The Beaumont Teen Centers are supported by donations and grants obtained by the Beaumont Health Foundation and is one of the top funds team members choose to support through the Spirit of Giving Campaign. To make a donation through the campaign, log in to your PeopleSoft HR account by the end of November and choose “Teen Health Centers” from the drop-down menu. Campaign donations will be accepted through the end of the year.

New documentation and coding practices in oneChart effective Jan. 1
Changes to the Evaluation and Management guidelines for new and established patient offices and other outpatient visits will take effect Friday, Jan. 1. This change is part of the Patient over Paperwork Initiative, which the Centers for Medicare and Medicaid Services, along with the American Medical Association, have developed and released changes to CPT code definitions for office and outpatient service codes to reduce administrative burden. At Beaumont Health, documentation and coding practices for providers will change, along with the workflow team members use in oneChart to comply with these revisions.  

In addition, changes to the Level of Service Calculator in oneChart are currently being tested. Training and reference materials for the new documentation requirements, coding changes and new oneChart workflow updates are being developed for Beaumont team members and employed physicians. Watch for more information coming soon. 
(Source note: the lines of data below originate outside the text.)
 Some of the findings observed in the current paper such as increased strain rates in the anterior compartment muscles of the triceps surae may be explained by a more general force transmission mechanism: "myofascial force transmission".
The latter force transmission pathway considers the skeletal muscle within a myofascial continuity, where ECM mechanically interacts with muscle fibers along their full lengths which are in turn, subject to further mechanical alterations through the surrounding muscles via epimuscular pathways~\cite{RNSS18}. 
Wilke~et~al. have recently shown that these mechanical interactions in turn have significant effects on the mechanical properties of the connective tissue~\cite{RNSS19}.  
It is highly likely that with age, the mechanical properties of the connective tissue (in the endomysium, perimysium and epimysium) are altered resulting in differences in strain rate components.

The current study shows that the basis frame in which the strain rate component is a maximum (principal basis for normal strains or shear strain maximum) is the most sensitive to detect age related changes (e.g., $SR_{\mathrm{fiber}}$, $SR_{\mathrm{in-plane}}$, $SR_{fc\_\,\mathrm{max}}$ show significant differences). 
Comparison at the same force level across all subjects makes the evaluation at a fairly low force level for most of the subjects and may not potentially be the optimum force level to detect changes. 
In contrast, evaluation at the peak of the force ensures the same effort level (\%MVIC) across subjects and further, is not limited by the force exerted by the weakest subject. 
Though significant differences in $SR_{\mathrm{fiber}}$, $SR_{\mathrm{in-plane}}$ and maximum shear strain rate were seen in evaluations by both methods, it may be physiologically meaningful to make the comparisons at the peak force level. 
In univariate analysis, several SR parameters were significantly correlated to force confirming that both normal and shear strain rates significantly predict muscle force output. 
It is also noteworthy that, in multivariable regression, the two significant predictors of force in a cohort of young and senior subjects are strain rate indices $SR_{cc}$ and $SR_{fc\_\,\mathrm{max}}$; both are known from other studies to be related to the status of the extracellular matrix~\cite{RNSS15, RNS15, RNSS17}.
An update on the Microsoft windows operating system mitigation strategy
All servers and devices that are no longer maintained or supported must be upgraded to new operating systems, or become compliant, by the end of the year. Strategies have been approved by Cybersecurity to provide enough time and protection so that long-term remediation plans can be carried out in 2021. 

Plans for Desktops and Laptops:

  • Restricted access for all non-Windows 10 devices to Server Messaging Blocks/Shared drives, SQL servers and Remote Desktop Protocol, except those identified and approved exceptions that require access by a key software application.

Plans for Servers:

  • Installation of Cylance to all non-WinServer 2012-2016 servers to stop new executables by potential "bad actors" from installing malware. 

Invitations will be sent this week and next week to application owners and designated key users for testing sessions that will take place between now and the end of the year. During these meetings, invitees will be expected to help ensure that there are no issues with access and application performance as these mitigation strategies are applied.